> What you will do: Please work out how many lines in the entries contain "diagrams", then give that number with nothing added.

(Given data)

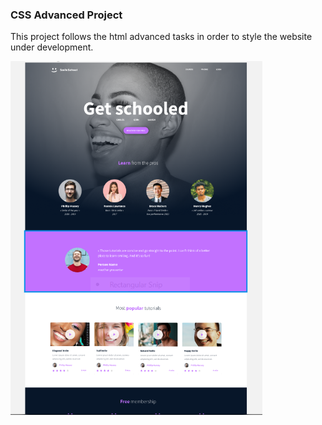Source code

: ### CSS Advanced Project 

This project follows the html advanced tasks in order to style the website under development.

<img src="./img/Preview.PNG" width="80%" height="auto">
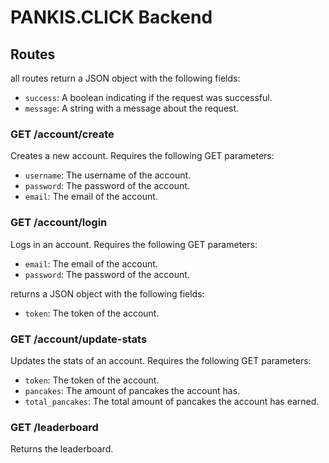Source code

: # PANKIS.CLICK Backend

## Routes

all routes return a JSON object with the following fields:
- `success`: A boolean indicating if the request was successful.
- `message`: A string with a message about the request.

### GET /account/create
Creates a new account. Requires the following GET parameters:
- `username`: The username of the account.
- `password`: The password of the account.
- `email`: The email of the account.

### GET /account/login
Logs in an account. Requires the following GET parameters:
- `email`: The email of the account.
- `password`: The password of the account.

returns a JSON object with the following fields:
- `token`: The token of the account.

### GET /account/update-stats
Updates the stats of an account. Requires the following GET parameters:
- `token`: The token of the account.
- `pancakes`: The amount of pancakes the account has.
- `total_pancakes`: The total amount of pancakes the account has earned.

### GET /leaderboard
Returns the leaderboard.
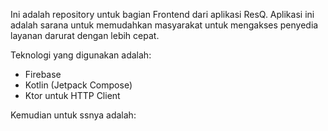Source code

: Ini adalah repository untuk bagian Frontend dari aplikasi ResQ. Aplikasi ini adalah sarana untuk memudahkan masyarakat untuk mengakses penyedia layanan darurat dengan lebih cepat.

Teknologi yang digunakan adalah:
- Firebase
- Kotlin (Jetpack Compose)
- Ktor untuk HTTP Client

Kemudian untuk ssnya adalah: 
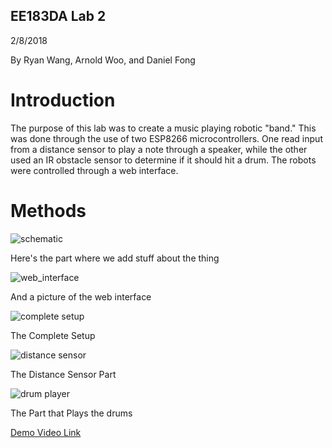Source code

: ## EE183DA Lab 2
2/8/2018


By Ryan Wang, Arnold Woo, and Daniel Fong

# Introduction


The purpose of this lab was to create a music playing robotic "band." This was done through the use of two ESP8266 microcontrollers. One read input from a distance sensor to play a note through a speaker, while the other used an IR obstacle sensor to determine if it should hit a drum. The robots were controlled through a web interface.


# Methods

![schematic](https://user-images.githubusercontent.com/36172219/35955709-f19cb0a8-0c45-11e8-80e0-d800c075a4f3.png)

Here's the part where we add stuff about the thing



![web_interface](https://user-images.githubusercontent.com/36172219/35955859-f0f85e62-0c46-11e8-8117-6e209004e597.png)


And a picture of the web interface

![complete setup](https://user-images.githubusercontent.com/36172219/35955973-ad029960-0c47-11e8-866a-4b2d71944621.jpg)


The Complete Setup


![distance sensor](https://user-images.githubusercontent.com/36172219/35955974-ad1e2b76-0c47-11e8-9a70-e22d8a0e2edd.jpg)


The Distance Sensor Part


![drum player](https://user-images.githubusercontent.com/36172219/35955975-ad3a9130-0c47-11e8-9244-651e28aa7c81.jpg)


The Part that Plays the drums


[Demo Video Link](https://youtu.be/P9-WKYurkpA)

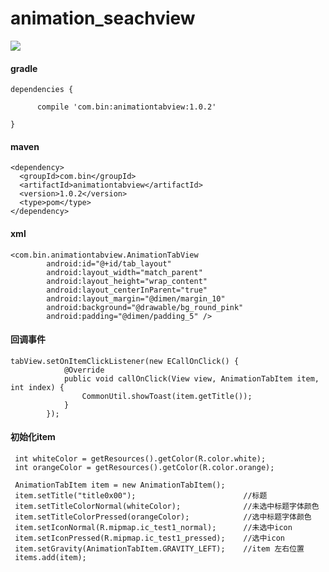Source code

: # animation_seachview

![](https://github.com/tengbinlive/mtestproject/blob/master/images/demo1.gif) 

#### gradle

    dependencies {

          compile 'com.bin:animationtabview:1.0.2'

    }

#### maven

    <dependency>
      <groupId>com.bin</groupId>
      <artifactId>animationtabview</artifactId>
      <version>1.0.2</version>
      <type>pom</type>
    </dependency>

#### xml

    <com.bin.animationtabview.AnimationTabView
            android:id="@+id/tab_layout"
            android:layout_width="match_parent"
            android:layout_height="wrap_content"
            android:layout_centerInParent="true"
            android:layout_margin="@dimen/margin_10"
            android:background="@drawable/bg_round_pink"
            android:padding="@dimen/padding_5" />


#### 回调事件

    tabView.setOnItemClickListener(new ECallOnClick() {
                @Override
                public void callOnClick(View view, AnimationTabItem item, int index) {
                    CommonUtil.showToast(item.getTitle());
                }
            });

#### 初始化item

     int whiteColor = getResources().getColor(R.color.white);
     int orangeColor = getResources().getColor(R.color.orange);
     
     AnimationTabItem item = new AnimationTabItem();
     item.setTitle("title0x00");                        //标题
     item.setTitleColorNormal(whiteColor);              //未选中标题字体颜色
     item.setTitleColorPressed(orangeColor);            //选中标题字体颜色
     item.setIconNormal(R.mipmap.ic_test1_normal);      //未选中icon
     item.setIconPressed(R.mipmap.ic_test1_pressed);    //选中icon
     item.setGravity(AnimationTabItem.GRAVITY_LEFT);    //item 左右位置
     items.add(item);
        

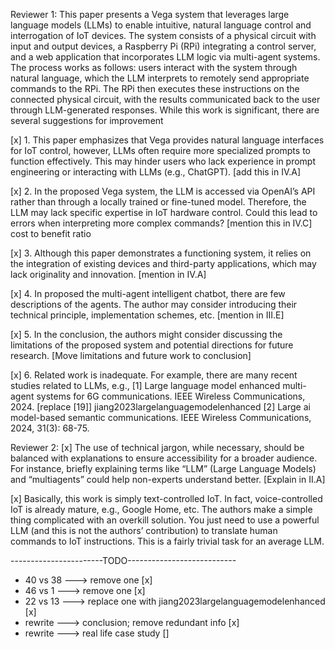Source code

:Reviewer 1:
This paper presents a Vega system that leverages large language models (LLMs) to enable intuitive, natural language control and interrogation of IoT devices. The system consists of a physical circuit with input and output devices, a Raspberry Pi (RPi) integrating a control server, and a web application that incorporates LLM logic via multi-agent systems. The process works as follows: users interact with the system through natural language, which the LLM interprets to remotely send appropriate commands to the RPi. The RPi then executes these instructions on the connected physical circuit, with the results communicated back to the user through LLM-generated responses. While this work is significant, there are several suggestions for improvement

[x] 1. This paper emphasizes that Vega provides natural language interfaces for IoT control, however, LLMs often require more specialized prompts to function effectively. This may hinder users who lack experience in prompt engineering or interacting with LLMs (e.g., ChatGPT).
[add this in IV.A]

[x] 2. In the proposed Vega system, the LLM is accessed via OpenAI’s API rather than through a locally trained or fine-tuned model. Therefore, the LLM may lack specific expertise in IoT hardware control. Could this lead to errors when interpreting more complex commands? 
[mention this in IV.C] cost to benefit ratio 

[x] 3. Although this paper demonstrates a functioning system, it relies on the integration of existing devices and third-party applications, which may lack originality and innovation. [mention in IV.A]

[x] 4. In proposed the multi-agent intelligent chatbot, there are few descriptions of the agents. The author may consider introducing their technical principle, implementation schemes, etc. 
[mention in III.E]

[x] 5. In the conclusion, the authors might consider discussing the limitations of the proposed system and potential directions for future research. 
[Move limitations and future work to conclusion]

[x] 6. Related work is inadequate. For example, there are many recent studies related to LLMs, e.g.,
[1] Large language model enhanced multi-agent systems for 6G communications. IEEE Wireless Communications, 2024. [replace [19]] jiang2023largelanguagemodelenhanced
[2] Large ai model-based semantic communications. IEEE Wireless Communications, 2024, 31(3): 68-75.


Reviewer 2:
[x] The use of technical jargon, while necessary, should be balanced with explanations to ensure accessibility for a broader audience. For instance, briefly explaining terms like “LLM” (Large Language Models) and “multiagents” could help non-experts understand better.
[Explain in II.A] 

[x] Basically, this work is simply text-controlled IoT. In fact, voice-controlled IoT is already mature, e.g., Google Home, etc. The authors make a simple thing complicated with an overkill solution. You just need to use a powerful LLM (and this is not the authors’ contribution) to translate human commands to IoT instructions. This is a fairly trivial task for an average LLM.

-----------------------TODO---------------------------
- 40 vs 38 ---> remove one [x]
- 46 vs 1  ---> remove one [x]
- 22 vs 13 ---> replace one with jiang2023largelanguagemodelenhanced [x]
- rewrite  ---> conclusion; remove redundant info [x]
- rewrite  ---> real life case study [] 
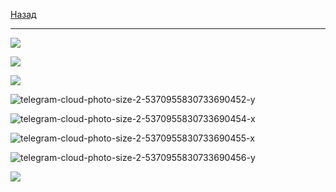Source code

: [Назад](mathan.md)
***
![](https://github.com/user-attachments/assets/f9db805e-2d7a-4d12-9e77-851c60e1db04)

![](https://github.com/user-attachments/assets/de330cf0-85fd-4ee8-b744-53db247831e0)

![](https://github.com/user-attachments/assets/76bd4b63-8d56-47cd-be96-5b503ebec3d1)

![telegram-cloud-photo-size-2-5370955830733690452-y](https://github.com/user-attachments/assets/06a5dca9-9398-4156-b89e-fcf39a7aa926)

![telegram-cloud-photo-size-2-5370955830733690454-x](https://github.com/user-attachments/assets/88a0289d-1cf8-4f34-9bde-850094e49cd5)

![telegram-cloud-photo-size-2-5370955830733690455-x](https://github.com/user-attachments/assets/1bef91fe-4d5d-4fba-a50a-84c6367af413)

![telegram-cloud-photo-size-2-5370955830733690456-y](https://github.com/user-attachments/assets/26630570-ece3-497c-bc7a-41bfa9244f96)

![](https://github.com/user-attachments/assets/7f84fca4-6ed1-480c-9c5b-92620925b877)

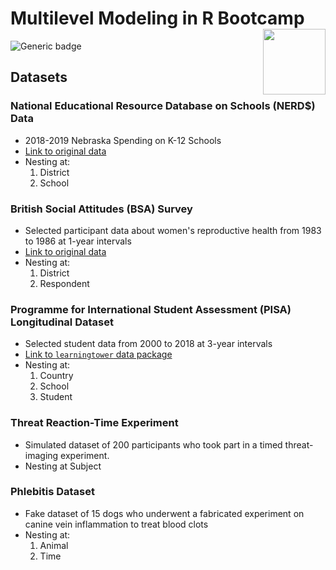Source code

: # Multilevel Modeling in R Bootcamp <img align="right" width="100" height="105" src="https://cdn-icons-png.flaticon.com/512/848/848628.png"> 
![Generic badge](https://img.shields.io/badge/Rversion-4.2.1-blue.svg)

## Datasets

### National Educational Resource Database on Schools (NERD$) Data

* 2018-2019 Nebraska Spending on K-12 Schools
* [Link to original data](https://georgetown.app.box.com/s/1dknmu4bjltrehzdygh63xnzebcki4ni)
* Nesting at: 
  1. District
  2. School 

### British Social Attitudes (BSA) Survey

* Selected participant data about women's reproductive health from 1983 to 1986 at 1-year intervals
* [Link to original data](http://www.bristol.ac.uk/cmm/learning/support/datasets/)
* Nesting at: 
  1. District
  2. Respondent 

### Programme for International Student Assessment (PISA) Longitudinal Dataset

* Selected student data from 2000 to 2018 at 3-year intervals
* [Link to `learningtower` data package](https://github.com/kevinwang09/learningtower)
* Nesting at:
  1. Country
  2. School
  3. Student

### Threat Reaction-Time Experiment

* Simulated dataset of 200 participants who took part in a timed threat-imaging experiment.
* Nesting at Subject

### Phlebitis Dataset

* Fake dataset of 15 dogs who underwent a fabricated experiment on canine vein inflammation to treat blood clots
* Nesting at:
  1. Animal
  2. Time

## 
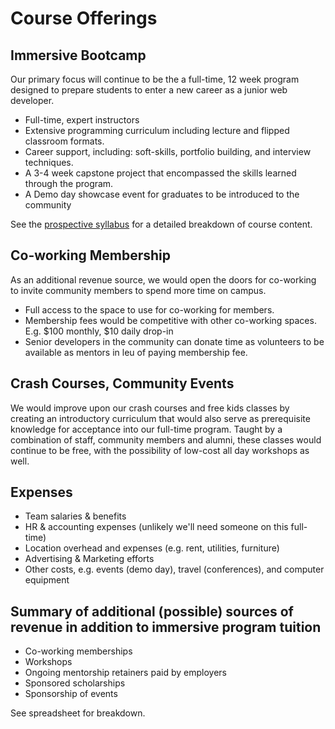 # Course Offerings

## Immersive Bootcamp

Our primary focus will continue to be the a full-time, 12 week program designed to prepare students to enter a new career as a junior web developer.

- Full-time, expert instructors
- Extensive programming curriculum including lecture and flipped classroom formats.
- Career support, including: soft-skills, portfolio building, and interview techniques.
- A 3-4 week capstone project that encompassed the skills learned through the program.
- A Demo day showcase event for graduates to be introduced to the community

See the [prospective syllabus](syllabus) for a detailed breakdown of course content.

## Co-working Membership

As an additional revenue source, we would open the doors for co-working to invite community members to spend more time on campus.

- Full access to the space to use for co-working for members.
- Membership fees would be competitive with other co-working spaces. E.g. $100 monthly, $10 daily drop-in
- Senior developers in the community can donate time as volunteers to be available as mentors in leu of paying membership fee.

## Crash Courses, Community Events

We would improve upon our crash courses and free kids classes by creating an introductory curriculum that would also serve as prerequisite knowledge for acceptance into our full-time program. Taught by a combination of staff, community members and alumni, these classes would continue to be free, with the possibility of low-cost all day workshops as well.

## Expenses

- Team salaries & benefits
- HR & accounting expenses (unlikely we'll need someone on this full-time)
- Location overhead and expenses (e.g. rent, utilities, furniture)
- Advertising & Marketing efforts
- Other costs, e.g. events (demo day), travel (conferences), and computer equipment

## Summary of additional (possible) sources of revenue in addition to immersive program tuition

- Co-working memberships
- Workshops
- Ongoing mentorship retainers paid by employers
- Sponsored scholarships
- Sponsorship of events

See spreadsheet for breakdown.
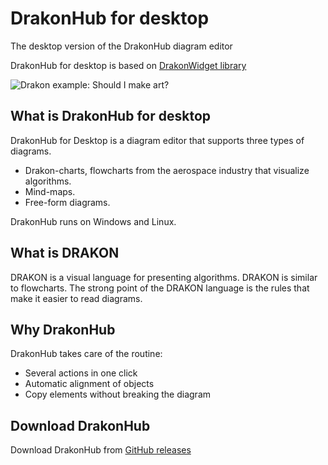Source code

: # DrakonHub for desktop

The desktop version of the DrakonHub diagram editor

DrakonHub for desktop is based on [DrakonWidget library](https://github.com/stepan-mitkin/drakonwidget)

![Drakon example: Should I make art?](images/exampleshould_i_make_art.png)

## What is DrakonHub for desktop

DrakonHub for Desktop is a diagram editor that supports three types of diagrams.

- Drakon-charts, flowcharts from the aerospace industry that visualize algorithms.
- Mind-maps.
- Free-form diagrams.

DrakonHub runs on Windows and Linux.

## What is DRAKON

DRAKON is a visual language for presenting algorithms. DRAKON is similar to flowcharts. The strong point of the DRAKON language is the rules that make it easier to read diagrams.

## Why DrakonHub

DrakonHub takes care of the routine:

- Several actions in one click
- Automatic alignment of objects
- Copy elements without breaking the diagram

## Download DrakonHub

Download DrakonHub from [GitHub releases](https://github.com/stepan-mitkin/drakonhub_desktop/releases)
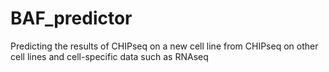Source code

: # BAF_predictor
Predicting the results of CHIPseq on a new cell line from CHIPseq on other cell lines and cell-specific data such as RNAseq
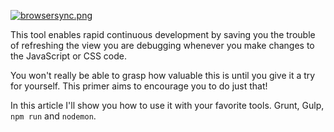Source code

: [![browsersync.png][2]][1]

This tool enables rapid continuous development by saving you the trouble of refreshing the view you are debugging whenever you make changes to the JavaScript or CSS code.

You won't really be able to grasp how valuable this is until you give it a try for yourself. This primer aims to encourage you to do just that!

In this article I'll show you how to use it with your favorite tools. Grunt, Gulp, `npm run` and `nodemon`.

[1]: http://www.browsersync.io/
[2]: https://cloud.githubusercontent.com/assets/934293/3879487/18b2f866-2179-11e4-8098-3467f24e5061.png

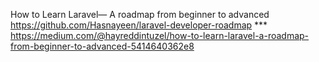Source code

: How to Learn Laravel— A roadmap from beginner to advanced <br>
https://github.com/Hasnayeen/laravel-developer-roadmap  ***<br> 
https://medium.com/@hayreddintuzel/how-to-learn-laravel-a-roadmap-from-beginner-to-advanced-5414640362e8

(End Given data)

> Result of the task: 3